Records excerpted from a collection —
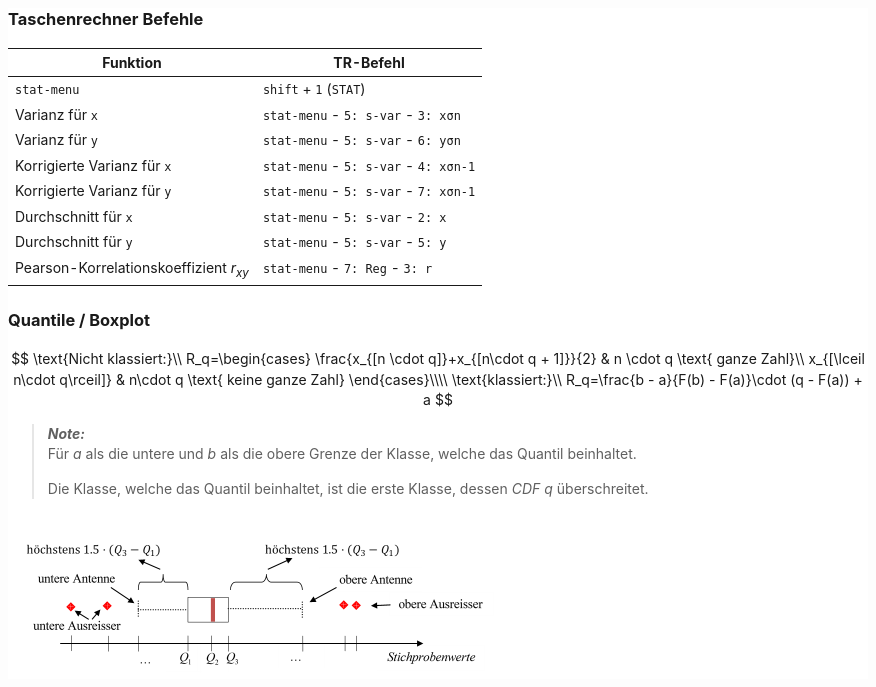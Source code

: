 ### Taschenrechner Befehle

| Funktion                                 | TR-Befehl                             |
| ---------------------------------------- | ------------------------------------- |
| `stat-menu`                              | `shift` + `1` (`STAT`)                |
| Varianz für `x`                          | `stat-menu` - `5: s-var` - `3: xσn`   |
| Varianz für `y`                          | `stat-menu` - `5: s-var` - `6: yσn`   |
| Korrigierte Varianz für `x`              | `stat-menu` - `5: s-var` - `4: xσn-1` |
| Korrigierte Varianz für `y`              | `stat-menu` - `5: s-var` - `7: xσn-1` |
| Durchschnitt für `x`                     | `stat-menu` - `5: s-var` - `2: x `    |
| Durchschnitt für `y`                     | `stat-menu` - `5: s-var` - `5: y `    |
| Pearson-Korrelationskoeffizient $r_{xy}$ | `stat-menu` - `7: Reg` - `3: r`       |

### Quantile / Boxplot

$$
\text{Nicht klassiert:}\\
R_q=\begin{cases}
\frac{x_{[n \cdot q]}+x_{[n\cdot q + 1]}}{2} & n \cdot q \text{ ganze Zahl}\\
x_{[\lceil n\cdot q\rceil]} & n\cdot q \text{ keine ganze Zahl}
\end{cases}\\\\
\text{klassiert:}\\
R_q=\frac{b - a}{F(b) - F(a)}\cdot (q - F(a)) + a
$$

> ***Note:***  
> Für $a$ als die untere und $b$ als die obere Grenze der Klasse, welche das Quantil beinhaltet.
>
> Die Klasse, welche das Quantil beinhaltet, ist die erste Klasse, dessen _CDF_ $q$ überschreitet.

<img src="res/STS Summary/image-20221227175055023.png" alt="image-20221227175055023" style="zoom:50%;" />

Goal of the exercise —
Search the data above for the string "welche" and report each line that holds it.

Result of this exercise —
> Für $a$ als die untere und $b$ als die obere Grenze der Klasse, welche das Quantil beinhaltet.
> Die Klasse, welche das Quantil beinhaltet, ist die erste Klasse, dessen _CDF_ $q$ überschreitet.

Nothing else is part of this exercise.